The "regulated multi-tenant" row is the only one where you should ever set both. It produces an agent that refuses to run when anything in the DefenseClaw pipeline is wrong — including a transient sidecar restart. Make sure your monitoring is set up to page someone the moment the sidecar is down.

Foot-gun: `claude_code.fail_mode` and `codex.fail_mode` (legacy, NOT consumed by hook scripts)

The AgentHookConfig.FailMode field in internal/config/config.go (yaml: claude_code.fail_mode, codex.fail_mode, etc.) is a per-connector POLICY-LAYER hint that downstream connector glue can read to pick a posture. It is NOT consumed by the generated hook scripts. The legacy default closed is preserved for backward compatibility with installs that wrote it before hook_fail_mode existed.

The TUI and config editor still let you change these fields; setting them does nothing for the runtime response-layer behaviour. Operators who want to change response-layer hook behaviour must edit guardrail.hook_fail_mode (or run defenseclaw guardrail fail-mode), NOT the per-connector field.

The disambiguation lives in the source:

internal/config/config.go::AgentHookConfig (lines ~670-721) — "NOT consumed by the generated hook scripts" comment.
internal/config/config.go::GuardrailConfig.HookFailMode (lines ~1042-1097) — "this is NOT the same field as AgentHookConfig.FailMode" comment.

The TUI editor labels these legacy fields explicitly so operators know to edit the canonical knob instead.

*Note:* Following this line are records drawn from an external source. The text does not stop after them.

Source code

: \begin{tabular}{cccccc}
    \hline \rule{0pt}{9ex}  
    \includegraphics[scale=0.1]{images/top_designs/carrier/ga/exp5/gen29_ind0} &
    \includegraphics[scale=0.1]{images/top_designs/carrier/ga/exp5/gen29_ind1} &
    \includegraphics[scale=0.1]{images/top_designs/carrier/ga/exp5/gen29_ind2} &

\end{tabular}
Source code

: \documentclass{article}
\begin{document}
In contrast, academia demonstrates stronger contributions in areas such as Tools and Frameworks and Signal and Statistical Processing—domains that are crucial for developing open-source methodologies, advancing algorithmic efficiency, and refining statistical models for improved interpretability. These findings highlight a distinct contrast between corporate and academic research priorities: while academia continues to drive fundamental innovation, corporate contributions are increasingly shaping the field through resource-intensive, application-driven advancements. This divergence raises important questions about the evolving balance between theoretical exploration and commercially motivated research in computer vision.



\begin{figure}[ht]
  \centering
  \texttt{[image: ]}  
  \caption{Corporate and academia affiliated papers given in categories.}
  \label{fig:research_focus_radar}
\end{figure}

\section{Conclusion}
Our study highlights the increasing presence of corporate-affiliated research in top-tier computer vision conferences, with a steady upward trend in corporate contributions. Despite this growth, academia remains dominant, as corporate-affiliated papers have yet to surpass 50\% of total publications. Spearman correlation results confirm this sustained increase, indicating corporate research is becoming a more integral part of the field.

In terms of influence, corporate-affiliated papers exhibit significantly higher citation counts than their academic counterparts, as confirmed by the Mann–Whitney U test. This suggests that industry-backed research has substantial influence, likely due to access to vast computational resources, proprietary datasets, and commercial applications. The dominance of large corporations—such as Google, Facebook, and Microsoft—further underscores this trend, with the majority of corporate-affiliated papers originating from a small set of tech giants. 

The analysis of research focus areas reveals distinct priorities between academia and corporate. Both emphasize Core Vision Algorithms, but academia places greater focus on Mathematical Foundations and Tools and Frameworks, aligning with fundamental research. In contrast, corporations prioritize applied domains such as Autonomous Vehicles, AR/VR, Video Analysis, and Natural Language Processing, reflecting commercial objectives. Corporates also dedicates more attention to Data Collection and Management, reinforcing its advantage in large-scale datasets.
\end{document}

What each layer reads at runtime

Component	Reads
Generated hook scripts (`codex-hook.sh`, `claude-code-hook.sh`, `inspect-*.sh`)	`${DEFENSECLAW_FAIL_MODE:-{{.FailMode}}}` (template `FailMode` is the persisted `guardrail.hook_fail_mode`) plus `DEFENSECLAW_STRICT_AVAILABILITY` for the transport-layer check (via `_hardening.sh::defenseclaw_should_fail_closed_on_unreachable`).
Go gateway	`guardrail.hook_fail_mode` for hook regeneration only. The `AgentHookConfig.FailMode` legacy field is read but not enforced anywhere on the response-layer path.
Python CLI	Reads both fields when rendering / validating config; defers to `guardrail.hook_fail_mode` for behaviour.

Reference

internal/config/config.go::GuardrailConfig.HookFailMode — the canonical doc on response-layer fail mode.
internal/config/config.go::AgentHookConfig — the legacy per-connector field with the foot-gun callout.
internal/gateway/connector/hooks/_hardening.sh — defenseclaw_should_fail_closed_on_unreachable and defenseclaw_emit_unreachable_stderr for the transport-layer behaviour.
cli/defenseclaw/commands/cmd_guardrail.py::fail_mode_cmd — the defenseclaw guardrail fail-mode CLI.
Reference → Env vars — every env var grouped by category.